EVENTS
HEAVY SHELLING HITS RWANDAN CAPITAL Army and rebel gunners waged a fierce duel in Rwanda's capital yesterday, pounding the center of Kigali and the airport with intense mortar fire. All UN efforts to arrange a cease-fire between the Hutu-run government Army and the mostly Tutsi rebel Rwandan Patriotic Front have been unsuccessful. The British-based aid group Oxfam said the month-long slaughter in Rwanda may be the world's worst since Cambodia in the 1970s. At least 100,000 Rwandans have been killed since Rwanda's president, a member of the majority Hutu ethnic group, died in a mysterious plane crash April 6. UN Secretary-General Boutros Boutros-Ghali has said the death toll may approach 200,000 out of a population of 8.5 million.
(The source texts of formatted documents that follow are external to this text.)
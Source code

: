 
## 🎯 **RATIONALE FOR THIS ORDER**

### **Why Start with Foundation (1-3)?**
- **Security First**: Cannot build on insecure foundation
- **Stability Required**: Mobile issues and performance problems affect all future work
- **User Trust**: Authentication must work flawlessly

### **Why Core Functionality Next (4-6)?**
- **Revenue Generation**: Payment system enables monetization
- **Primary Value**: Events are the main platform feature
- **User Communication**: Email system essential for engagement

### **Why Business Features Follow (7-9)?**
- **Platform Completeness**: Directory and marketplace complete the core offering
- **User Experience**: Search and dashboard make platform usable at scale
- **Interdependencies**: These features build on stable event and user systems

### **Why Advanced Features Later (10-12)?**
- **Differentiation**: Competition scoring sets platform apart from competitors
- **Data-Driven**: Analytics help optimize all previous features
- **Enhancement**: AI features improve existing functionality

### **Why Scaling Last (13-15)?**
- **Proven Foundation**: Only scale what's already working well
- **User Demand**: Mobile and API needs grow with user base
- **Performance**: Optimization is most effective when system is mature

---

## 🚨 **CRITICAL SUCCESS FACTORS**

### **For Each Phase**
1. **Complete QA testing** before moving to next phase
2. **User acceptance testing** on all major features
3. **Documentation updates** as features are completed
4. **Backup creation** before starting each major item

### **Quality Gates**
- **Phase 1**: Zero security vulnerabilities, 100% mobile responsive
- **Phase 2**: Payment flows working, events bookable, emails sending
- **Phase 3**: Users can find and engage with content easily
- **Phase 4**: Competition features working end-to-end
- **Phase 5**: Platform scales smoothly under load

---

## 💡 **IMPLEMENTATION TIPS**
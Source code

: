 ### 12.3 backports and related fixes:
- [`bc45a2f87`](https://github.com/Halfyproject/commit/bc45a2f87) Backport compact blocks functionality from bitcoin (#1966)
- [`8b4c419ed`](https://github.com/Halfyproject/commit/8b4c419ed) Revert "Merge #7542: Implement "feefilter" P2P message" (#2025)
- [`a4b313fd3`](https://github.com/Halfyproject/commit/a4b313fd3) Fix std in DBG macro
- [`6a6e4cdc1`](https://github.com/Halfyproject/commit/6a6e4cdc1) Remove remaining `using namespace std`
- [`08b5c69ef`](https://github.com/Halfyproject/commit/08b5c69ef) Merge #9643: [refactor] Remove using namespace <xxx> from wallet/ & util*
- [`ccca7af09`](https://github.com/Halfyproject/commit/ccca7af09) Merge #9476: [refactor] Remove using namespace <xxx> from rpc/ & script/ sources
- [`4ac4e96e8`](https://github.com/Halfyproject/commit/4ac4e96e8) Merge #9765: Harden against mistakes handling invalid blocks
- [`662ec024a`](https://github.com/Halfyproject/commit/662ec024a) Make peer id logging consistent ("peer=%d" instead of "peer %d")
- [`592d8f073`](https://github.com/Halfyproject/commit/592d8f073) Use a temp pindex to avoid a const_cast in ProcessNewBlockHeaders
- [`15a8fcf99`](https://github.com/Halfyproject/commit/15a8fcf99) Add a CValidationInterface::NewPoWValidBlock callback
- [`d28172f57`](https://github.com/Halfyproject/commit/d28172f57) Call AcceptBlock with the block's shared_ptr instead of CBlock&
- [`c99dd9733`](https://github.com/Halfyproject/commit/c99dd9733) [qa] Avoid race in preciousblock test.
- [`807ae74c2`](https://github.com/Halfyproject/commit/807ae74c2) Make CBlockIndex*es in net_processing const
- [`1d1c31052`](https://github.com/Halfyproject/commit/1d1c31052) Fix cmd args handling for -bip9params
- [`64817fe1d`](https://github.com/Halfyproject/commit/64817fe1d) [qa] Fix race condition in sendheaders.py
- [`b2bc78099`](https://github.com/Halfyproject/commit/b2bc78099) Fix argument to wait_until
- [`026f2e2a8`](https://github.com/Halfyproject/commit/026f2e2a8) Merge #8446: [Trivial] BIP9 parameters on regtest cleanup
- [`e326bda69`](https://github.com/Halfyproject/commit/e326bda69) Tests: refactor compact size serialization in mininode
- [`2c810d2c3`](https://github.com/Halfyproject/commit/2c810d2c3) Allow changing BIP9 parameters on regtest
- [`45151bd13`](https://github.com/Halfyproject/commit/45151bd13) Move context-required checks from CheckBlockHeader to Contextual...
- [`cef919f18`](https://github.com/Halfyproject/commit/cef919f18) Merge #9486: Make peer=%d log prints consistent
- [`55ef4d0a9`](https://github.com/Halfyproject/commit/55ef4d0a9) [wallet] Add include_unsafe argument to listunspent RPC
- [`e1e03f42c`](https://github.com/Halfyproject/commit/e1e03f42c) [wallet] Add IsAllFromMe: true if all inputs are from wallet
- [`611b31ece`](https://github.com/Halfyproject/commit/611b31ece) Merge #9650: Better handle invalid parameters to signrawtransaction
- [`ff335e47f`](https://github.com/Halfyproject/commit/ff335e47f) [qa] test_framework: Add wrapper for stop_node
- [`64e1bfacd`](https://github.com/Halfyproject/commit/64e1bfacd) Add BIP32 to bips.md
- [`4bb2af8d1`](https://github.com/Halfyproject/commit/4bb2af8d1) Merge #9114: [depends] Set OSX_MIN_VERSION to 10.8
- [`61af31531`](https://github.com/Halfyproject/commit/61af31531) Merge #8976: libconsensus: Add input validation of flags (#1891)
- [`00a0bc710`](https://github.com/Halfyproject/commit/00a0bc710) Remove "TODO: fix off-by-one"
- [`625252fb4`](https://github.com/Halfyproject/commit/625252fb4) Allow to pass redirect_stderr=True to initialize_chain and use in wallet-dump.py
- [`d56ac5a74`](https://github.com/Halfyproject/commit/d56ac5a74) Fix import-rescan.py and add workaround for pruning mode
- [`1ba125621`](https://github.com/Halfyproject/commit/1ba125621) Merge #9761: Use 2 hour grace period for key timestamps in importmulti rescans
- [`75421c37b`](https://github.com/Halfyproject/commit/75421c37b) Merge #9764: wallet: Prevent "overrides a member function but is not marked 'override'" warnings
Clinton defends policy
President Clinton (below) says the United States cannot solve the world's problems, but ``we will not hesitate to act alone'' when vital interests are at stake. He defended his foreign policy against suggestions that he has been indecisive, particularly on Bosnia. But he conceded in a 90-minute internationally televised appearance on CNN's ``Global Forum'' Tuesday night that ``the problems are more difficult than I thought.'' North Korea says no to UN
North Korea again rebuffed efforts by the United Nations to determine whether that nation is making nuclear weapons and said yesterday that inspection of its spent nuclear fuel rods can ``never be allowed.'' A UN nuclear watchdog agency wants to inspect the fuel rods to determine if plutonium might have been diverted, perhaps to make nuclear weapons. Armenia vs. Azerbaijan
The six-year war between Christian Armenians and Muslim Azeris over the mountainous enclave of Nagorno-Karabakh appears to be intensifying. Fresh recruits from both sides of the conflict were being sent to the front this week even as Russia threw its political weight into a new effort to end the war on its southern flank. Hundreds have been killed and 50,000 left homeless in heavy fighting the last three weeks, according to the International Committee of the Red Cross. Lashing sentence reduced
An American teenager convicted of vandalism will be lashed four times instead of six, but his father yesterday decried Singapore's refusal to spare him the ``barbaric punishment.'' Citing close relations with the United States, the government reduced Michael Fay's sentence, noting that President Clinton had commented on the case three separate times. US supports dollar
The Clinton administration, expressing concern about developments in international money markets, joined with other nations in a coordinated effort yesterday to prop up the value of the dollar. The actions by the US central bank coincided with efforts by the central banks of Germany, France, and other countries to buy dollars on foreign exchange markets in an effort to push up their value.